In an interview with American journalist Charlie Rose this week, Al Thani discussed the government transition, Qatar’s foreign policy and the Gulf country’s recently strained relationship with its neighbors. (The abbreviated non-Hulu link to the interview is here).
In response to questions from Rose, the former Qatar Investment Authority chairman acknowledged that he had “healthy” differences with other senior officials in Qatar. But he said rumors that he and Sheikha Moza (the former first lady and the Emir’s mother) had conflict were unfounded.
He also expressed full support for Qatar’s new Emir, and said he only left because it was time to step away from power. Asked about what Sheikh Tamim was like, he said:
“First of all he’s a serious guy. He’s clever -not a playboy. Third thing – he’s been trained by his father.”
He added that the Emir had been tested over the past four years and done extremely well, and as a citizen he believed he was the right choice as a leader.
Al Thani did not say what he has been up to over the past year, though he has been widely believed to be living outside of the country. He implied, however, that he may return to life as a businessman here.
“Yes, I am not poor,” he told Rose. “I’m rich.” But he added that his wealth did not come from his former political position, and instead his family and profession as a merchant.
The former politician also fielded questions about Qatar’s much-decried labor laws, saying:
“There is maybe some mistakes – but I can tell you during our time, and now, especially, the government is working hard to do what is needed to be done to have a good standard.”
He also denied that abuses such as late salary payments could be going on, as laws protect workers from such violations. Finally, Al Thani mused whether the intense international focus on Qatar was political, due to its hosting of the 2022 World Cup.
In terms of Qatar’s role in the international arena, Al Thani addressed a question about the country “punching above its weight” by saying “you can punch as much as you think you weigh.”
He insisted that Qatar played no favorites in countries that saw revolutions over the past few years, and instead backed whoever the people of those nations supported. For example, in Egypt, Al Thani said he was not fond of the Muslim Brotherhood, and added:
“We did not bring the Islamic Brotherhood to power in Egypt. They’ve been elected by the Egyptian people.”
In terms of Qatar, he said the local population numbers less than 300,000, and is content for now with its monarchy – though this may change in the coming decades, he added.

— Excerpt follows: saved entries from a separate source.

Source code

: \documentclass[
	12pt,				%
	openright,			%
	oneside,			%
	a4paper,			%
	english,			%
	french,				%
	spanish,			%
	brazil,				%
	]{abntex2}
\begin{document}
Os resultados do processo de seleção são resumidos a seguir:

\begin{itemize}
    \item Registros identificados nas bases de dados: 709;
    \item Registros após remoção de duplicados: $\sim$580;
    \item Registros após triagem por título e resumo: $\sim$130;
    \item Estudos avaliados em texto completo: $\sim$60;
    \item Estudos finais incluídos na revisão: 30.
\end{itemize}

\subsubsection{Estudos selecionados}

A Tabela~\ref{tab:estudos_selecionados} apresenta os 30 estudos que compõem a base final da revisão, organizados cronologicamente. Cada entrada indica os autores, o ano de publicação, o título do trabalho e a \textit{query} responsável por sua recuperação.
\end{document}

Moving on to the recent Gulf-wide dispute, Al Thani called for the acceptance of healthy disagreement in the region. But he also sought to reassure Rose that Qatar’s priority was maintaining good ties with its neighbors, especially Saudi Arabia. “I always tell them they are the main bone in our body,” he said.
Al Thani also talked about Syria, Palestine and Qatar’s relationship with the US, saying it was not in Doha’s interest to see Washington in trouble.
He added that the majority of Qataris have no problem with the US military base here, the largest such American installation in the region.
Finally, he said Qatar and other resource rich Gulf nations need to plan for a future in which its revenues do not depend so much on oil and gas, especially as countries like the US are moving to become energy independent.